WHAT IS BEING ASKED
Wherever the word "사용하여" turns up in a line of the entries, copy that line.

EXTRACTED INFORMATION

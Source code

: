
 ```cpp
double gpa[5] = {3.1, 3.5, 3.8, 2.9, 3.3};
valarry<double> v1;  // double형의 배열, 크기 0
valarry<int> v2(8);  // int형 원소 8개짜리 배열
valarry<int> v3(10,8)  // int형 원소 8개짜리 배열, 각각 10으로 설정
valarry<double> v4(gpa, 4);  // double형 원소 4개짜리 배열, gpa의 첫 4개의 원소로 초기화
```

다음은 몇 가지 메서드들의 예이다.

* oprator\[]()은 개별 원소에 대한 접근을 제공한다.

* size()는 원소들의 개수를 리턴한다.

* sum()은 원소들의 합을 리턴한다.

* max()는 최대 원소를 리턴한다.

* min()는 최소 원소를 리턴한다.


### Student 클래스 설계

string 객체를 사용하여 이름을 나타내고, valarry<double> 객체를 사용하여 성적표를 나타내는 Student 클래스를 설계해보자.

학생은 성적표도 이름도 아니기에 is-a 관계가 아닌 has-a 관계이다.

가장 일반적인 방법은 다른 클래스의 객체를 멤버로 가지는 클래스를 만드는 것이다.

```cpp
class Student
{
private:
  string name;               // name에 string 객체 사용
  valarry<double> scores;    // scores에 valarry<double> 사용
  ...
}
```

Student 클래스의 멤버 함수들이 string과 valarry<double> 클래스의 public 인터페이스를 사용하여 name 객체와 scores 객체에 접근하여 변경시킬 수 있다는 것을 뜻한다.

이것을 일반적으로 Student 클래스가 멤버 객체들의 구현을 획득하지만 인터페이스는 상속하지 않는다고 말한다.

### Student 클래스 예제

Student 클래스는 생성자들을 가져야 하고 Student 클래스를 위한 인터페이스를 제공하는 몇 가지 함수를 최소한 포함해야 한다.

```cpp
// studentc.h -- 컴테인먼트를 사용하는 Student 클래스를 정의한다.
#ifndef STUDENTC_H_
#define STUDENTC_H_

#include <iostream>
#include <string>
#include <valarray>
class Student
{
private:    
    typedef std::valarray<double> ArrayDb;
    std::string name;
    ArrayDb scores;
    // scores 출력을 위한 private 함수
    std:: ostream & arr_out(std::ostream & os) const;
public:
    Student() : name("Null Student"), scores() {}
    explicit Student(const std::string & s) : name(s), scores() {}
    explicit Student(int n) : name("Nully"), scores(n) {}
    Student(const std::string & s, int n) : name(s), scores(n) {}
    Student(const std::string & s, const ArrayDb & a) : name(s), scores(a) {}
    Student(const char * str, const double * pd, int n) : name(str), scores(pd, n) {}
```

EXERCISE SOLUTION
string 객체를 사용하여 이름을 나타내고, valarry<double> 객체를 사용하여 성적표를 나타내는 Student 클래스를 설계해보자.
Student 클래스의 멤버 함수들이 string과 valarry<double> 클래스의 public 인터페이스를 사용하여 name 객체와 scores 객체에 접근하여 변경시킬 수 있다는 것을 뜻한다.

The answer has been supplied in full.